Stored data entries:
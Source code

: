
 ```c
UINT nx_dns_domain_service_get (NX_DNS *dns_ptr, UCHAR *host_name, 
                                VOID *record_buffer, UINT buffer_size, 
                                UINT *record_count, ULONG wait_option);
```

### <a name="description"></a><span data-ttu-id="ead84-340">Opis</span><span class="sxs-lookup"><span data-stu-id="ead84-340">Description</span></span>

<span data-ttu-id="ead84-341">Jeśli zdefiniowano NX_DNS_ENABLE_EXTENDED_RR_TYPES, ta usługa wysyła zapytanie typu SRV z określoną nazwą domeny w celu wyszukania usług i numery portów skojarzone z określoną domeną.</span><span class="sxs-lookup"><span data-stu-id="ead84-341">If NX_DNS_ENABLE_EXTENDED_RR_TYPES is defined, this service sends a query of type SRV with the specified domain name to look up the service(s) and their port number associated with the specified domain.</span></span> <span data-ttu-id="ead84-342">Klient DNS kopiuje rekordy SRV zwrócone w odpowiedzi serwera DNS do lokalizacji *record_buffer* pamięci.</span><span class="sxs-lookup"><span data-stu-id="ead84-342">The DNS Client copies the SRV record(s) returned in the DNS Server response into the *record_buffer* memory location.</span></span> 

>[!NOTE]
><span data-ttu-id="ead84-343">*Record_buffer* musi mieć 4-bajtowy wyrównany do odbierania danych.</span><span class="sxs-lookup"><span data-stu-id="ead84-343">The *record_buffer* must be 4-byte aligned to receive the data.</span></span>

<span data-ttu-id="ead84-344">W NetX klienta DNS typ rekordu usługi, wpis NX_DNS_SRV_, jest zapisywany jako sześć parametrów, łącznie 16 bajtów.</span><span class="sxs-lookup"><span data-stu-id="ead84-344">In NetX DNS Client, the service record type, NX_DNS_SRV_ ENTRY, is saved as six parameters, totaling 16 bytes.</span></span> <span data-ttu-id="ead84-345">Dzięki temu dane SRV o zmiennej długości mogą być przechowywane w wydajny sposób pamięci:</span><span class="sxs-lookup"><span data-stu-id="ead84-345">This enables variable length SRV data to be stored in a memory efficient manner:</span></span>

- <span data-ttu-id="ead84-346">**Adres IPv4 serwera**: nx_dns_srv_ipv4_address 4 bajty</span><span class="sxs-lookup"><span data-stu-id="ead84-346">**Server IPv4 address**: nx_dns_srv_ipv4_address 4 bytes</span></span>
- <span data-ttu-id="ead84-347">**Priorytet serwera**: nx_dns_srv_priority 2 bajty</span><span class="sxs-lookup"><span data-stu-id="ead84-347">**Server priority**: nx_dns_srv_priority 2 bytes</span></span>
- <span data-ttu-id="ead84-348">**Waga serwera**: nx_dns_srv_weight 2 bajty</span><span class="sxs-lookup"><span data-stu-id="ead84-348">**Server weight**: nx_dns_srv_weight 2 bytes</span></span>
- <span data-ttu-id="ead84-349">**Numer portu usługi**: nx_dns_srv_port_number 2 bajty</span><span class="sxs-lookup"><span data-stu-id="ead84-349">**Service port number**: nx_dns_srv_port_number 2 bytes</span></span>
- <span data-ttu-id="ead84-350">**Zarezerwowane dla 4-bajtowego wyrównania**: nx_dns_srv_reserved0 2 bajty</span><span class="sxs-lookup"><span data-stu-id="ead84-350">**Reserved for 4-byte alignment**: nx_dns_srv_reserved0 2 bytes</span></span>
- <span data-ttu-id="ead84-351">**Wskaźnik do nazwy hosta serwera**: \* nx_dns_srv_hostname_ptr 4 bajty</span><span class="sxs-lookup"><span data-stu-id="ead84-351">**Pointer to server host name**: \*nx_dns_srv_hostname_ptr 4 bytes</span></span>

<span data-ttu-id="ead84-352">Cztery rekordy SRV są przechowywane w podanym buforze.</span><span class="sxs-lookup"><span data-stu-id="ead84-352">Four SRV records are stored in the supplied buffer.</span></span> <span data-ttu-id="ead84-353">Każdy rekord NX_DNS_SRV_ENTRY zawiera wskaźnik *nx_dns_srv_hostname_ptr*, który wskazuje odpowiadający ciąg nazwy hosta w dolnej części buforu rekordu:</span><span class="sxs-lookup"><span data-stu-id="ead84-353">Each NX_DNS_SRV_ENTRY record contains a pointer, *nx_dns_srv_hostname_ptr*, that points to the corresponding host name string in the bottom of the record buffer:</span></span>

Required action »
Make an exact transcription of the entries.

Result for this exercise »
Source code

:
 ```c
UINT nx_dns_domain_service_get (NX_DNS *dns_ptr, UCHAR *host_name, 
                                VOID *record_buffer, UINT buffer_size, 
                                UINT *record_count, ULONG wait_option);
```

### <a name="description"></a><span data-ttu-id="ead84-340">Opis</span><span class="sxs-lookup"><span data-stu-id="ead84-340">Description</span></span>

<span data-ttu-id="ead84-341">Jeśli zdefiniowano NX_DNS_ENABLE_EXTENDED_RR_TYPES, ta usługa wysyła zapytanie typu SRV z określoną nazwą domeny w celu wyszukania usług i numery portów skojarzone z określoną domeną.</span><span class="sxs-lookup"><span data-stu-id="ead84-341">If NX_DNS_ENABLE_EXTENDED_RR_TYPES is defined, this service sends a query of type SRV with the specified domain name to look up the service(s) and their port number associated with the specified domain.</span></span> <span data-ttu-id="ead84-342">Klient DNS kopiuje rekordy SRV zwrócone w odpowiedzi serwera DNS do lokalizacji *record_buffer* pamięci.</span><span class="sxs-lookup"><span data-stu-id="ead84-342">The DNS Client copies the SRV record(s) returned in the DNS Server response into the *record_buffer* memory location.</span></span> 

>[!NOTE]
><span data-ttu-id="ead84-343">*Record_buffer* musi mieć 4-bajtowy wyrównany do odbierania danych.</span><span class="sxs-lookup"><span data-stu-id="ead84-343">The *record_buffer* must be 4-byte aligned to receive the data.</span></span>

<span data-ttu-id="ead84-344">W NetX klienta DNS typ rekordu usługi, wpis NX_DNS_SRV_, jest zapisywany jako sześć parametrów, łącznie 16 bajtów.</span><span class="sxs-lookup"><span data-stu-id="ead84-344">In NetX DNS Client, the service record type, NX_DNS_SRV_ ENTRY, is saved as six parameters, totaling 16 bytes.</span></span> <span data-ttu-id="ead84-345">Dzięki temu dane SRV o zmiennej długości mogą być przechowywane w wydajny sposób pamięci:</span><span class="sxs-lookup"><span data-stu-id="ead84-345">This enables variable length SRV data to be stored in a memory efficient manner:</span></span>

- <span data-ttu-id="ead84-346">**Adres IPv4 serwera**: nx_dns_srv_ipv4_address 4 bajty</span><span class="sxs-lookup"><span data-stu-id="ead84-346">**Server IPv4 address**: nx_dns_srv_ipv4_address 4 bytes</span></span>
- <span data-ttu-id="ead84-347">**Priorytet serwera**: nx_dns_srv_priority 2 bajty</span><span class="sxs-lookup"><span data-stu-id="ead84-347">**Server priority**: nx_dns_srv_priority 2 bytes</span></span>
- <span data-ttu-id="ead84-348">**Waga serwera**: nx_dns_srv_weight 2 bajty</span><span class="sxs-lookup"><span data-stu-id="ead84-348">**Server weight**: nx_dns_srv_weight 2 bytes</span></span>
- <span data-ttu-id="ead84-349">**Numer portu usługi**: nx_dns_srv_port_number 2 bajty</span><span class="sxs-lookup"><span data-stu-id="ead84-349">**Service port number**: nx_dns_srv_port_number 2 bytes</span></span>
- <span data-ttu-id="ead84-350">**Zarezerwowane dla 4-bajtowego wyrównania**: nx_dns_srv_reserved0 2 bajty</span><span class="sxs-lookup"><span data-stu-id="ead84-350">**Reserved for 4-byte alignment**: nx_dns_srv_reserved0 2 bytes</span></span>
- <span data-ttu-id="ead84-351">**Wskaźnik do nazwy hosta serwera**: \* nx_dns_srv_hostname_ptr 4 bajty</span><span class="sxs-lookup"><span data-stu-id="ead84-351">**Pointer to server host name**: \*nx_dns_srv_hostname_ptr 4 bytes</span></span>

<span data-ttu-id="ead84-352">Cztery rekordy SRV są przechowywane w podanym buforze.</span><span class="sxs-lookup"><span data-stu-id="ead84-352">Four SRV records are stored in the supplied buffer.</span></span> <span data-ttu-id="ead84-353">Każdy rekord NX_DNS_SRV_ENTRY zawiera wskaźnik *nx_dns_srv_hostname_ptr*, który wskazuje odpowiadający ciąg nazwy hosta w dolnej części buforu rekordu:</span><span class="sxs-lookup"><span data-stu-id="ead84-353">Each NX_DNS_SRV_ENTRY record contains a pointer, *nx_dns_srv_hostname_ptr*, that points to the corresponding host name string in the bottom of the record buffer:</span></span>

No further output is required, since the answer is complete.